Though the project only took root in any strength under Rommel in Africa, its success there for years suggests it would have at least had some impact on an invasion of the Americas, if the Reich had ever managed great enough success to attempt such a thing.
Deputy Jensen Jackson was not particularly important. He knew that.
He was simply too young to be important. Or, at least, too young for someone from his social circles and economic circumstance to be important. That was fine. That was how the world worked.
But he did WORK for people who were important. Old Sheriff McCarter, of course, but “Mac” McCarter had stopped trying to elevate his own status, or those who worked for him, long before Deputy Jackson came along. Assuming, of course, he had ever made such efforts.
Deputy Jackson did assume that.
But Old Mac simply spent too much time hanging out with unimportant people to be a ticket to betterment. Oh, sure, being trusted by people on both side of the tracks — as well as townies, ranchers, drillers, hunters, natives, and even truckers — was useful when it came to policing. Deputy Jackson assumed that was why Mayor Gauge put up with Old Mac — he kept things quiet. And, it meant Mayor Gauge never had to worry about the sheriff looking to move into his job. Old Mac just ran in the wrong circles for that.

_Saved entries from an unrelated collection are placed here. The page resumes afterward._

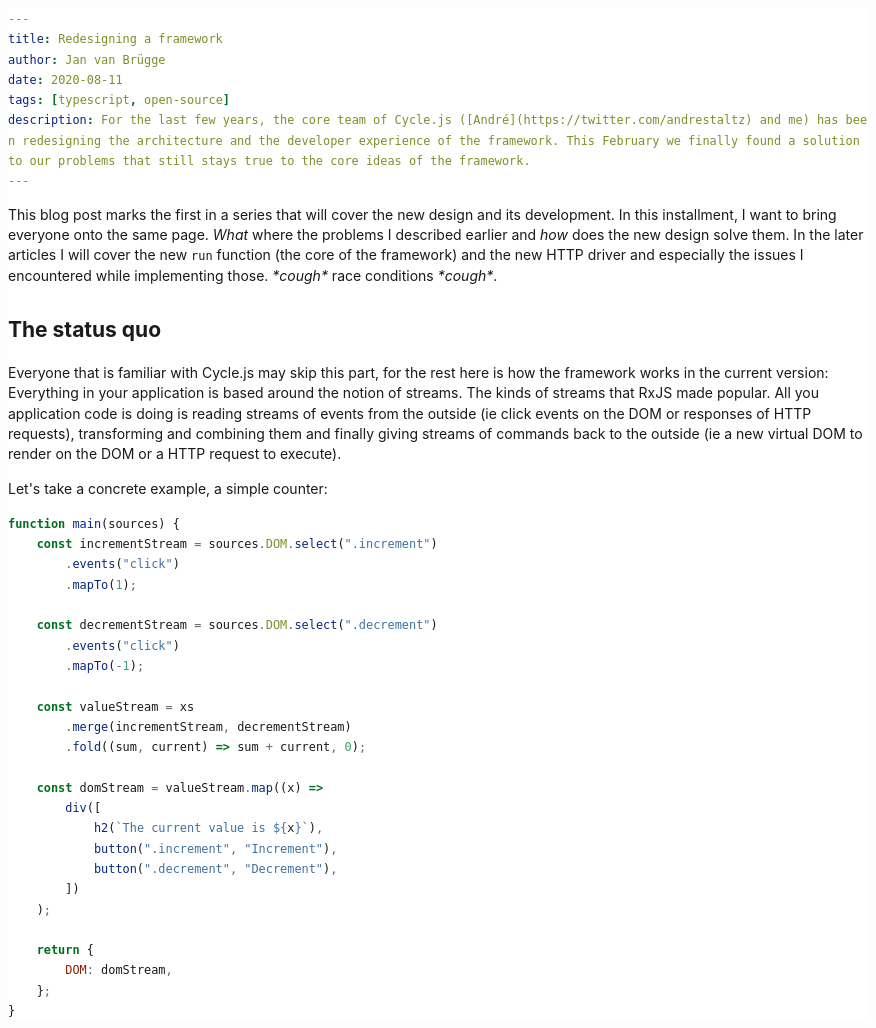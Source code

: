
 ```yaml
---
title: Redesigning a framework
author: Jan van Brügge
date: 2020-08-11
tags: [typescript, open-source]
description: For the last few years, the core team of Cycle.js ([André](https://twitter.com/andrestaltz) and me) has been redesigning the architecture and the developer experience of the framework. This February we finally found a solution to our problems that still stays true to the core ideas of the framework.
---
```


This blog post marks the first in a series that will cover the new design and its development. In this installment, I want to bring everyone onto the same page. _What_ where the problems I described earlier and _how_ does the new design solve them. In the later articles I will cover the new `run` function (the core of the framework) and the new HTTP driver and especially the issues I encountered while implementing those. _\*cough\*_ race conditions _\*cough\*_.

## The status quo

Everyone that is familiar with Cycle.js may skip this part, for the rest here is how the framework works in the current version: Everything in your application is based around the notion of streams. The kinds of streams that RxJS made popular. All you application code is doing is reading streams of events from the outside (ie click events on the DOM or responses of HTTP requests), transforming and combining them and finally giving streams of commands back to the outside (ie a new virtual DOM to render on the DOM or a HTTP request to execute).

Let's take a concrete example, a simple counter:

```js
function main(sources) {
    const incrementStream = sources.DOM.select(".increment")
        .events("click")
        .mapTo(1);

    const decrementStream = sources.DOM.select(".decrement")
        .events("click")
        .mapTo(-1);

    const valueStream = xs
        .merge(incrementStream, decrementStream)
        .fold((sum, current) => sum + current, 0);

    const domStream = valueStream.map((x) =>
        div([
            h2(`The current value is ${x}`),
            button(".increment", "Increment"),
            button(".decrement", "Decrement"),
        ])
    );

    return {
        DOM: domStream,
    };
}
```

Mayor Bill Gauge very much ran in the right circles. When it came to being important in the town of Virtue, Oklahoma, Mayor Gauge defined the right circles.
So if the mayor called up and said “Jensen, my fellow… ” and it pleased Deputy Jackson that the mayor always called him ‘Jensen,’ “… I am having some folks over at the Boomer Barn, and I’d sure like if you were there to keep an eye on things.” Well then, Deputy Jackson would be there, keeping an eye on things.
He was not, in any formal sense, “on duty” when he stood near the mayor and his associates at the Boomer Barn. He was in uniform and thus, under Old Mac’s rules, couldn’t get a drink even though the Barn’s owner, Amos Lauren, would happily have given the deputy a free glass like he did for Mayor Gauge and whoever was sitting with the mayor. At least, Deputy Jackson was sure Amos would slide him a liquor-by-the-wink (as Apache County was dry) if he was out of uniform while keeping an eye on things for the mayor.
It had never come up.
Mostly, he just stood a bit away from the bar, in his tan and brown uniform, with his belt and holster and badge, between most of the Boomer Bar’s main room, and the leathertop table in the back corner where Mayor Gauge talked to folks and got things done. It was unofficial, of course, but efficient. No rules of order, no minutes of each meeting, no snoops, no party officers, at least unless the mayor invited them.
The government, people in Virtue said, was in town hall. Solutions came from the leathertop.
The mayor normally told Deputy Jackson who to expect so he could wave them to the leathertop, as Jackson knew everyone in town and most everyone important in the county. If anyone not on the list wandered up, the deputy stared at them until they got skittish and wondered away. If they seemed important enough that the mayor might want to talk to them even if they weren’t on the list, Jackson cleared his throat to get the mayor’s attention.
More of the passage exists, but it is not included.